¹ INSERM U. 402, Faculté de Médecine Saint-Antoine, 75012 Paris, France
² Cinémicro INSERM, 78110 Le Vesinet, France
³ Département de Biologie Cellulaire, Institut Jacques Monod, CNRS, Université Paris 7, 75005 Paris, France

*Author for correspondence (e-mail: buendia{at}ijm.jussieu.fr)

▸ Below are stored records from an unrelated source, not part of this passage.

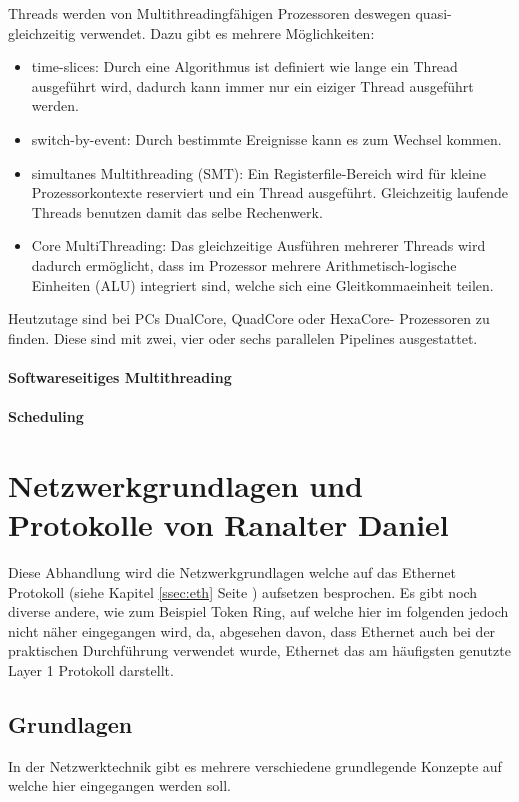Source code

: \documentclass[12pt,a4paper]{report}
\begin{document}
Threads werden von Multithreadingfähigen Prozessoren deswegen quasi-gleichzeitig verwendet. Dazu gibt es mehrere Möglichkeiten:
\begin{itemize}
\item time-slices: Durch eine Algorithmus ist definiert wie lange ein Thread ausgeführt wird, dadurch kann immer nur ein eiziger Thread ausgeführt werden.
\item switch-by-event: Durch bestimmte Ereignisse kann es zum Wechsel kommen.
\item simultanes Multithreading (SMT): Ein Registerfile-Bereich wird für kleine Prozessorkontexte reserviert und ein Thread ausgeführt. Gleichzeitig laufende Threads benutzen damit das selbe Rechenwerk.
\item Core MultiThreading: Das gleichzeitige Ausführen mehrerer Threads wird dadurch ermöglicht, dass im Prozessor mehrere Arithmetisch-logische Einheiten (ALU) integriert sind, welche sich eine Gleitkommaeinheit teilen.
\end{itemize}

Heutzutage sind bei PCs DualCore, QuadCore oder HexaCore- Prozessoren zu finden. Diese sind mit zwei, vier oder sechs parallelen Pipelines ausgestattet.


\subsubsection{Softwareseitiges Multithreading}

\subsubsection{Scheduling}

\chapter{Netzwerkgrundlagen und Protokolle von Ranalter Daniel}
Diese Abhandlung wird die Netzwerkgrundlagen welche auf das Ethernet Protokoll (siehe Kapitel \ref{ssec:eth}  Seite \pageref{ssec:eth}) aufsetzen besprochen. Es gibt noch diverse andere, wie zum Beispiel Token Ring, auf welche hier im folgenden jedoch nicht näher eingegangen wird, da, abgesehen davon, dass Ethernet auch bei der praktischen Durchführung verwendet wurde, Ethernet das am häufigsten genutzte Layer 1 Protokoll darstellt. 
\section{Grundlagen}
In der Netzwerktechnik gibt es mehrere verschiedene grundlegende Konzepte auf welche hier eingegangen werden soll.
\end{document}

Accepted September 6, 2001

Dunnigan-type familial partial lipodystrophy (FPLD), characterized by an abnormal body fat redistribution with insulin resistance, is caused by missense heterozygous mutations in A-type lamins (lamins A and C). A- and B-type lamins are ubiquitous intermediate filament proteins that polymerize at the inner face of the nuclear envelope. We have analyzed primary cultures of skin fibroblasts from three patients harboring R482Q or R482W mutations. These cells were euploid and able to cycle and divide. A subpopulation of these cells had abnormal blebbing nuclei with A-type lamins forming a peripheral meshwork, which was frequently disorganized. Inner nuclear membrane protein emerin, an A-type lamin-binding protein, strictly colocalized with this abnormal meshwork. Cells from lipodystrophic patients often had other nuclear envelope defects, mainly consisting of nuclear envelope herniations that were deficient in B-type lamins, nuclear pore complexes, lamina-associated protein 2 beta, and chromatin. The mechanical properties of nuclear envelopes were altered, as judged from the extensive deformations observed in nuclei from heat-shocked cells, and from the low stringency of extraction of their components. These structural nuclear alterations were caused by the lamins A/C mutations, as the same changes were introduced in human control fibroblasts by ectopic expression of R482W mutated lamin A.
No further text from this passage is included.